Top of Provided records
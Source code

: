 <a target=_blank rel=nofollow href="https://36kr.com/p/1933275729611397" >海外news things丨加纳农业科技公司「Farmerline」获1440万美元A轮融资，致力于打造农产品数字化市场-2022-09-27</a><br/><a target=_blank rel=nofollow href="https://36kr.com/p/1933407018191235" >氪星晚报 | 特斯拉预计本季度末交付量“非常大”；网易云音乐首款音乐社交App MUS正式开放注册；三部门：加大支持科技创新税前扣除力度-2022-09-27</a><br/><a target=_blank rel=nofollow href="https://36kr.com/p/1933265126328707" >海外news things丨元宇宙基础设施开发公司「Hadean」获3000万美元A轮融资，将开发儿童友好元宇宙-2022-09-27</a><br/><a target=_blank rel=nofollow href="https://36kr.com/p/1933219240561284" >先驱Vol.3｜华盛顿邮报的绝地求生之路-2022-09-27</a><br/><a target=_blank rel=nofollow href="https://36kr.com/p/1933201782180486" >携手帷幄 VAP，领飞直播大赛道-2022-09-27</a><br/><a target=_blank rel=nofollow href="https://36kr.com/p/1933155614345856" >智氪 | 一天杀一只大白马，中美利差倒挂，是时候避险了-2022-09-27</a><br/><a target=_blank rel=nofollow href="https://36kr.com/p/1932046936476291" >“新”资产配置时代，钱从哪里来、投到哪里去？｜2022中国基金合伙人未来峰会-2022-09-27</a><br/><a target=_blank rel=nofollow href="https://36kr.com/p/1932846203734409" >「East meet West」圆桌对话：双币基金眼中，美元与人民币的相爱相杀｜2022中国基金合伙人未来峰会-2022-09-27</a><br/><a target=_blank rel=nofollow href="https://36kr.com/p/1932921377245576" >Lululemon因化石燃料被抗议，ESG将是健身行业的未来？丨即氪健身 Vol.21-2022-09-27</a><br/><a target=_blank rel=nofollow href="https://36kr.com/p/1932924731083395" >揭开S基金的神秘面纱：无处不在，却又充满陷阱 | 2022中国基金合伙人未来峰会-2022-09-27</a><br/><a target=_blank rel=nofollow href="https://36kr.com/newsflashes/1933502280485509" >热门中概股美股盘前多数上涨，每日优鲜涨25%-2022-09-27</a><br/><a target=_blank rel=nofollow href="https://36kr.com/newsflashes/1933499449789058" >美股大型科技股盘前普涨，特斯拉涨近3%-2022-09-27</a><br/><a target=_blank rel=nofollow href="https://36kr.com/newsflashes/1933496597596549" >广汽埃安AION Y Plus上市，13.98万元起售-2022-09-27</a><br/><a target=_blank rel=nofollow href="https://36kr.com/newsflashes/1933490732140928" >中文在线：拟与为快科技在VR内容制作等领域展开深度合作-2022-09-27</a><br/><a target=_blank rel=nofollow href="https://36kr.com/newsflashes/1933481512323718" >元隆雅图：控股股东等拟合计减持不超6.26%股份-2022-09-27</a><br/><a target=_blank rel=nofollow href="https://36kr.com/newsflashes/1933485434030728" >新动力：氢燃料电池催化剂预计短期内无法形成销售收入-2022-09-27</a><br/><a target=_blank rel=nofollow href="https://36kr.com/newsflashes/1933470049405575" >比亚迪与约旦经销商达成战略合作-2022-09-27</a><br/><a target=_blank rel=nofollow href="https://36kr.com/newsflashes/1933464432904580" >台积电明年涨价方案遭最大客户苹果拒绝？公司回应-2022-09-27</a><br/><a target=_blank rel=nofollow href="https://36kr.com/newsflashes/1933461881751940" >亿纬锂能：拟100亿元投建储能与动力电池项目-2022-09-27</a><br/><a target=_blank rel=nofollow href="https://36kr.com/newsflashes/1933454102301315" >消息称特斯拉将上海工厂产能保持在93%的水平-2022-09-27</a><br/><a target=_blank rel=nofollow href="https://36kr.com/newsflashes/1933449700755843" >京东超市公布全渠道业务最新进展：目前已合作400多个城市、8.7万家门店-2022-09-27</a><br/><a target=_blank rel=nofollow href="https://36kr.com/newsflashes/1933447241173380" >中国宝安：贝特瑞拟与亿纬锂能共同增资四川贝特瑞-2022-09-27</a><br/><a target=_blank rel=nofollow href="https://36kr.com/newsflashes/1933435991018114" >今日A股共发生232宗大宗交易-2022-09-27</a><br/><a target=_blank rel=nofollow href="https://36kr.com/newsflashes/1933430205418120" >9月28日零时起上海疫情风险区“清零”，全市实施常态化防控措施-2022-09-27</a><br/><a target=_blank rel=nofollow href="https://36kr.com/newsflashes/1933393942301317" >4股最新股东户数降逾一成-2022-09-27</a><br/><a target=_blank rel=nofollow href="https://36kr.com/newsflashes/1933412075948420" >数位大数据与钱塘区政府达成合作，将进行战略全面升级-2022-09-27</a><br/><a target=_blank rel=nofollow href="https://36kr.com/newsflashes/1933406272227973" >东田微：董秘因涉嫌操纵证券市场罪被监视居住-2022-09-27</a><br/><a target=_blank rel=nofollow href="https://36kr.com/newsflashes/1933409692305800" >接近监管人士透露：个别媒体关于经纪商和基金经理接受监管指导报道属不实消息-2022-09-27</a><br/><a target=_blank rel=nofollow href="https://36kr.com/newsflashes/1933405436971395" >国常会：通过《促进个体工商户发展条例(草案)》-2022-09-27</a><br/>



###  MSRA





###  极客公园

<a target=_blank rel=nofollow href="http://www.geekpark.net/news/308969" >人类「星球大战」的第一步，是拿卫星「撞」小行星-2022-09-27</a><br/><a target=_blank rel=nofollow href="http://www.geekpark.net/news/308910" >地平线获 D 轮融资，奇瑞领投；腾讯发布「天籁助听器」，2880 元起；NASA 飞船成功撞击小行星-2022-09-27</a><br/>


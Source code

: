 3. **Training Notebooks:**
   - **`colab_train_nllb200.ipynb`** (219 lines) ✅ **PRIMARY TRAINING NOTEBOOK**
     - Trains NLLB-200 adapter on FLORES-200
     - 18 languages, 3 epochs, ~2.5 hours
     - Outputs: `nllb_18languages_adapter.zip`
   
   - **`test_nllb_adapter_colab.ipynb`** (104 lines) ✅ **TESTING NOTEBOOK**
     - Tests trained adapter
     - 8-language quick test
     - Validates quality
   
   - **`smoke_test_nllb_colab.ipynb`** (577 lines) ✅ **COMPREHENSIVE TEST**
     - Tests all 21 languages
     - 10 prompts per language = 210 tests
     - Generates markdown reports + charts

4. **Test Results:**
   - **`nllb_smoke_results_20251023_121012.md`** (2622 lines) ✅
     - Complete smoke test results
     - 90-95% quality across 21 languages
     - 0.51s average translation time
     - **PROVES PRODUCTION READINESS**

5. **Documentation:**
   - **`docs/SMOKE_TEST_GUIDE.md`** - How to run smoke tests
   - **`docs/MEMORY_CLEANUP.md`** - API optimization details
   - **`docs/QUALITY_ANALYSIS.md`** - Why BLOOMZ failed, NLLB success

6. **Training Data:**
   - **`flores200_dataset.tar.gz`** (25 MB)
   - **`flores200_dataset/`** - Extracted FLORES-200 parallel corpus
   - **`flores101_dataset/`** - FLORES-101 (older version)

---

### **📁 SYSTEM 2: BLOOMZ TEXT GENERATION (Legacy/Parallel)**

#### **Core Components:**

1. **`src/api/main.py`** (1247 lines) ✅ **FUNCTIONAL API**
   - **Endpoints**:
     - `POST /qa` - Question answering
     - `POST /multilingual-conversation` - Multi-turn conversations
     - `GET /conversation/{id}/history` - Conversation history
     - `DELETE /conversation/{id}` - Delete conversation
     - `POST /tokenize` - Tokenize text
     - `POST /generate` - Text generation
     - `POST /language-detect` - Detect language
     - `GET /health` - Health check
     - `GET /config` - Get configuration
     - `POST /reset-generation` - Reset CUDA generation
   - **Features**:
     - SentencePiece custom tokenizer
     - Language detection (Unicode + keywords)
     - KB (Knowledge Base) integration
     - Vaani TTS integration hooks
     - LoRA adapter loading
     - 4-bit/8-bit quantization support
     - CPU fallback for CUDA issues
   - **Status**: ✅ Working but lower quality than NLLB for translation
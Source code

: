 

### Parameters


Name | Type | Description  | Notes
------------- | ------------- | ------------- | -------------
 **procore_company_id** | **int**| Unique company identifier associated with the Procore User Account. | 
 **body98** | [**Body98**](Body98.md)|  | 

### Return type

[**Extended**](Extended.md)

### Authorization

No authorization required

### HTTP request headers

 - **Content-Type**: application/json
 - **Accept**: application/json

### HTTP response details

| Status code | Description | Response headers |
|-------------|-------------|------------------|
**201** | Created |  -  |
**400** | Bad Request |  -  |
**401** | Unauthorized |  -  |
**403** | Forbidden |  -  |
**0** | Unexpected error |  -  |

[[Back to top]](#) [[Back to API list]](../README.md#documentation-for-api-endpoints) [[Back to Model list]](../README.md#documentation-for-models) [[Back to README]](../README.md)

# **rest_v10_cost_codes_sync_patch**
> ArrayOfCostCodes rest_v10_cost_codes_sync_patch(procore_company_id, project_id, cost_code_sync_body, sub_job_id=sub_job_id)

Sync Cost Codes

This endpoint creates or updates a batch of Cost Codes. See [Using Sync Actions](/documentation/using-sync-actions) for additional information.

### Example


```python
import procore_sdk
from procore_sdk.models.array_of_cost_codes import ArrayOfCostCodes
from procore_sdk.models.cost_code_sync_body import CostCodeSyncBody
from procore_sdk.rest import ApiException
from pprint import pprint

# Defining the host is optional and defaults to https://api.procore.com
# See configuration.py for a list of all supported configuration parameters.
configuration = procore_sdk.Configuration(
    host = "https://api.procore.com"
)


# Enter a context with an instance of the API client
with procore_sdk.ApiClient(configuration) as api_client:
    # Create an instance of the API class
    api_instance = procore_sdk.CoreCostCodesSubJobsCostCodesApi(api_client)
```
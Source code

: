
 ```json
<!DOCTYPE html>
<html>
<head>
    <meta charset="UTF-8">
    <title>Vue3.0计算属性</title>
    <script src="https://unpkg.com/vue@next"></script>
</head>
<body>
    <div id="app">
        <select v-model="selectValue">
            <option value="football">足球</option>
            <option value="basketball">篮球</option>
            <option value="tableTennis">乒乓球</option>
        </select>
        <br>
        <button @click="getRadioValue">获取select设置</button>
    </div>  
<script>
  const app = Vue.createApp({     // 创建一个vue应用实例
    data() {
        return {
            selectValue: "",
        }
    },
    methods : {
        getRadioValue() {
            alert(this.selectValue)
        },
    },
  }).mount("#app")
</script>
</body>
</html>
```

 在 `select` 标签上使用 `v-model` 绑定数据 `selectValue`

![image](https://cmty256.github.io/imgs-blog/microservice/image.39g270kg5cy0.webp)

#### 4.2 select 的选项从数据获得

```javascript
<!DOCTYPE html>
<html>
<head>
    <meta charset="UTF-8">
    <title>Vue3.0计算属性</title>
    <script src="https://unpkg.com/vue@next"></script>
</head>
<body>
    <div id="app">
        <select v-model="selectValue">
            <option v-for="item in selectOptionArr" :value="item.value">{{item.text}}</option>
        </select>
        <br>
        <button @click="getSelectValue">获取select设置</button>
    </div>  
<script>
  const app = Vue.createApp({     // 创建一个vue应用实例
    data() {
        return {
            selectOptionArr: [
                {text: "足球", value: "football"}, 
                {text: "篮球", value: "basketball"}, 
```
Bottom of Provided records
Task item:
Retype only the lines above between the line with "lines) ✅ **COMPREHENSIVE TEST**" and the line with "- **PROVES PRODUCTION READINESS**", counting those two lines as well, and keep every character as it is.

Solution:
   - **`smoke_test_nllb_colab.ipynb`** (577 lines) ✅ **COMPREHENSIVE TEST**
     - Tests all 21 languages
     - 10 prompts per language = 210 tests
     - Generates markdown reports + charts

4. **Test Results:**
   - **`nllb_smoke_results_20251023_121012.md`** (2622 lines) ✅
     - Complete smoke test results
     - 90-95% quality across 21 languages
     - 0.51s average translation time
     - **PROVES PRODUCTION READINESS**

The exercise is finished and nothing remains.